Lean 4.4.0 (2023-12-31)🔗

Bug fixes for #2628, #2883, #2810, #2925, and #2914.

Lake:

  • lake init . and a bare lake init and will now use the current directory as the package name. #2890

  • lake new and lake init will now produce errors on invalid package names such as .., foo/bar, Init, Lean, Lake, and Main. See issue #2637 and PR #2890.

  • lean_lib no longer converts its name to upper camel case (e.g., lean_lib bar will include modules named bar.* rather than Bar.*). See issue #2567 and PR #2889.
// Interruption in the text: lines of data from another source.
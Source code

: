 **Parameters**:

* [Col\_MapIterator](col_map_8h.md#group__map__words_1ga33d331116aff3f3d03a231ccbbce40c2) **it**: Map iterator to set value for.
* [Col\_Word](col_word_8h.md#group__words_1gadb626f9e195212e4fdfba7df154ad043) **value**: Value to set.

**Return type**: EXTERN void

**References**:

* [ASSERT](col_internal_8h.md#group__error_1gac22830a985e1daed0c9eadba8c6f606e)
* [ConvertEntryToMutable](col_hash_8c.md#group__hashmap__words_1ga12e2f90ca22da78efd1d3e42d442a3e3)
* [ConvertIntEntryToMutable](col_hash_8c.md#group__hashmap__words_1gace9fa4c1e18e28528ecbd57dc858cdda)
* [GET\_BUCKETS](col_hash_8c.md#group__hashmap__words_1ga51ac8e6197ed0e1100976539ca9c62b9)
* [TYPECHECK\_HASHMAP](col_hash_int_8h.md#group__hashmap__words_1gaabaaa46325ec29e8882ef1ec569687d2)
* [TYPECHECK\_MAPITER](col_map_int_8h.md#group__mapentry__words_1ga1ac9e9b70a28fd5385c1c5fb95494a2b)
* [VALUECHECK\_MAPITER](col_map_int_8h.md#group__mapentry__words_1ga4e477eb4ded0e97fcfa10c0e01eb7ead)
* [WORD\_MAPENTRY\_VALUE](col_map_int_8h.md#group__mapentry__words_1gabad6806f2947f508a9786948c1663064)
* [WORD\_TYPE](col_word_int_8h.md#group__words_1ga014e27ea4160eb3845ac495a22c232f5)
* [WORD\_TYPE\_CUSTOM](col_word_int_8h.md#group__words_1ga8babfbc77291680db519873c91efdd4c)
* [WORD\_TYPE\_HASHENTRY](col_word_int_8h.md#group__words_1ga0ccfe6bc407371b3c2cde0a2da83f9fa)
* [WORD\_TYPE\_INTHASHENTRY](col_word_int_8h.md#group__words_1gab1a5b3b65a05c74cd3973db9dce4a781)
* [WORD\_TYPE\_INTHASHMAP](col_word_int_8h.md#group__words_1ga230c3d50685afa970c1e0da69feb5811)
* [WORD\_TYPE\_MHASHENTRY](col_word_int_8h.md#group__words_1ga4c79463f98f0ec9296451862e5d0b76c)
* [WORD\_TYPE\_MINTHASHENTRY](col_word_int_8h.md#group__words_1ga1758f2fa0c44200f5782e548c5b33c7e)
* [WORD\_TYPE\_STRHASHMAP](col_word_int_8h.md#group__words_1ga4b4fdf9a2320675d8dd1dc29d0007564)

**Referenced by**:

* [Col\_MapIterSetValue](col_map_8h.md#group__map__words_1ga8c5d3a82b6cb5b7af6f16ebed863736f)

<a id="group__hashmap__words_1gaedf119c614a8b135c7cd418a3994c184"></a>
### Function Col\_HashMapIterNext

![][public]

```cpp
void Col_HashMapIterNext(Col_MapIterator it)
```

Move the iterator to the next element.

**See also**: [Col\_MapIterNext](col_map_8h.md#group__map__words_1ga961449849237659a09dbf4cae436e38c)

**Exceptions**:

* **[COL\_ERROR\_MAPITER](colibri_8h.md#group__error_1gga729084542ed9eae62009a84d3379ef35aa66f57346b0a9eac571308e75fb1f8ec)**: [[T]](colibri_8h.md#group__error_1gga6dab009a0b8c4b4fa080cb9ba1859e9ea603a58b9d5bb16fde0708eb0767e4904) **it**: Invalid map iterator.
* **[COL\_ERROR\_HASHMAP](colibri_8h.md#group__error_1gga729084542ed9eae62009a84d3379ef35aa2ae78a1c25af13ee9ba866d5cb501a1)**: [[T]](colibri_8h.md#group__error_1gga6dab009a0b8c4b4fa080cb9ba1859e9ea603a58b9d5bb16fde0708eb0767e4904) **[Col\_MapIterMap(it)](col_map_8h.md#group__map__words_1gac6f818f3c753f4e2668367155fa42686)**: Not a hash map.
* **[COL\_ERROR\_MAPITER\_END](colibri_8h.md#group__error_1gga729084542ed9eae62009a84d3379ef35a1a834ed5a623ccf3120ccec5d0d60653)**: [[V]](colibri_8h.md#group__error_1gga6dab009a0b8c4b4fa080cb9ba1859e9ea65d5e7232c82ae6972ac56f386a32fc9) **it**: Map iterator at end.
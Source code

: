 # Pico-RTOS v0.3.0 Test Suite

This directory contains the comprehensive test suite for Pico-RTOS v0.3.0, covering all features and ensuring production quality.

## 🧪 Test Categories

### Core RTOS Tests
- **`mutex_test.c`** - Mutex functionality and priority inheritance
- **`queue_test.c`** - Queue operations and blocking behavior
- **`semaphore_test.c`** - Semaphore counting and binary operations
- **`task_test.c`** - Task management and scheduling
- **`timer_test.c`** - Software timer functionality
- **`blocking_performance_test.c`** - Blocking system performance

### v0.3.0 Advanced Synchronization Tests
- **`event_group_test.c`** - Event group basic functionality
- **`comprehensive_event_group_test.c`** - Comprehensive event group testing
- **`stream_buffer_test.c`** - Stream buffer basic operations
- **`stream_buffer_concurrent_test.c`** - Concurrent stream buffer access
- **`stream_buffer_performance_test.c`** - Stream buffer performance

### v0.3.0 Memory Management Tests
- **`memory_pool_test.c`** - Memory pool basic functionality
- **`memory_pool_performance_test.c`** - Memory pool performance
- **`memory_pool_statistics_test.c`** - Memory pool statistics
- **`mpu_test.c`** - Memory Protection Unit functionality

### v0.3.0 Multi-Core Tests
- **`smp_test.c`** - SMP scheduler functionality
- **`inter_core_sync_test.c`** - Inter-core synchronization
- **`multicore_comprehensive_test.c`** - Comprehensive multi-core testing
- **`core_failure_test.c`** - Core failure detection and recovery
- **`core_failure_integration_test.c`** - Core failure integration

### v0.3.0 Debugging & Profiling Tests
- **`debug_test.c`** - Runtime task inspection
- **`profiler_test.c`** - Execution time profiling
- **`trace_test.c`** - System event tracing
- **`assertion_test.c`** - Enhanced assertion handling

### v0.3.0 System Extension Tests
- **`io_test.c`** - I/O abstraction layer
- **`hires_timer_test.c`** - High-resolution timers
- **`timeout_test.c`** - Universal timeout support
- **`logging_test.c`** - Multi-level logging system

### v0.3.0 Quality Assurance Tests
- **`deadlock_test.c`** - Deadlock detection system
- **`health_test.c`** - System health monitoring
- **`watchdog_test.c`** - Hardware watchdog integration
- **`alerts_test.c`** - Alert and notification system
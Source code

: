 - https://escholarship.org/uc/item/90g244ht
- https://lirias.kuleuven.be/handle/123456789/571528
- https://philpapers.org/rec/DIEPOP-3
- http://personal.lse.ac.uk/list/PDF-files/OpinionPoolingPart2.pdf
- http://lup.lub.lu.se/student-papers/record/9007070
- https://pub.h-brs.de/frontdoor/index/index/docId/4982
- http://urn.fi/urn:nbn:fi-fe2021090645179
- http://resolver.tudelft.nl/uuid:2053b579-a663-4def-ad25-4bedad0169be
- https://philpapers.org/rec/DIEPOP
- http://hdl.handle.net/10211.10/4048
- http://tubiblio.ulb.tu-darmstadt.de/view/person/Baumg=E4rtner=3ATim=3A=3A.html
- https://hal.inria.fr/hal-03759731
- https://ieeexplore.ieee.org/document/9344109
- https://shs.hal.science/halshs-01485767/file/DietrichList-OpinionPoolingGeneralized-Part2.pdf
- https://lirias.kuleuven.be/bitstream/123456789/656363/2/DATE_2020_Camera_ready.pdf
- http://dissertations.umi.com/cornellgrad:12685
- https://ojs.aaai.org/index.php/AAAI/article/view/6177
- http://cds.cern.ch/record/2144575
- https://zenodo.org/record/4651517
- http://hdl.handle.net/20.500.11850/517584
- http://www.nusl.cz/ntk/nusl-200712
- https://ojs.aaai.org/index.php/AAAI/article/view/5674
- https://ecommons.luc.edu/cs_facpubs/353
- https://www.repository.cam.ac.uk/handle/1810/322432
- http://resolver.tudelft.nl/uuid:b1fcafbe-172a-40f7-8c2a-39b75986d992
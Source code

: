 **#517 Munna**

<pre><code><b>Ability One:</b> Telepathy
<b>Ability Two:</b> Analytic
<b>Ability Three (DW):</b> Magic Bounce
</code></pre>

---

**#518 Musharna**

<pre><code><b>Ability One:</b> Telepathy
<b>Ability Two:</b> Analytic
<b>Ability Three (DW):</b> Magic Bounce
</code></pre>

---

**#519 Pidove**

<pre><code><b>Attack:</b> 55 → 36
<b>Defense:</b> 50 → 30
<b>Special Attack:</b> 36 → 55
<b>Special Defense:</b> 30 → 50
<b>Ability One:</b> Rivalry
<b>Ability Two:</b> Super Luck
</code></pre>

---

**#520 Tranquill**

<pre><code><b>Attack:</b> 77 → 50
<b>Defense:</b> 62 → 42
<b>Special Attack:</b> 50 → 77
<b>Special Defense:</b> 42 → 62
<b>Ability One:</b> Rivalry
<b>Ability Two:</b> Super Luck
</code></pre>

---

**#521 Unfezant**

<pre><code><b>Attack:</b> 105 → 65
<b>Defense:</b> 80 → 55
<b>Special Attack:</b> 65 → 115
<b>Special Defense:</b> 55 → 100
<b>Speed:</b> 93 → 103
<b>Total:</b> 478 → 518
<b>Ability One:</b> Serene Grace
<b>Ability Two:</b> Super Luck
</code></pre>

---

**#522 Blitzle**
  • Lean and Lake now properly support non-identifier library names (e.g., lake new 123-hello and import «123Hello» now work correctly). See issue #2865 and PR #2889.

  • Lake now filters the environment extensions loaded from a compiled configuration (lakefile.olean) to include only those relevant to Lake's workspace loading process. This resolves segmentation faults caused by environment extension type mismatches (e.g., when defining custom elaborators via elab in configurations). See issue #2632 and PR #2896.

  • Cloud releases will now properly be re-unpacked if the build directory is removed. See PR #2928.

  • Lake's math template has been simplified. See PR #2930.

  • lake exe <target> now parses target like a build target (as the help text states it should) rather than as a basic name. For example, lake exe @mathlib/runLinter should now work. See PR #2932.

  • lake new foo.bar [std] now generates executables named foo-bar and lake new foo.bar exe properly creates foo/bar.lean. See PR #2932.

  • Later packages and libraries in the dependency tree are now preferred over earlier ones. That is, the later ones "shadow" the earlier ones. Such an ordering is more consistent with how declarations generally work in programming languages. This will break any package that relied on the previous ordering. See issue #2548 and PR #2937.

  • Executable roots are no longer mistakenly treated as importable. They will no longer be picked up by findModule?. See PR #2937.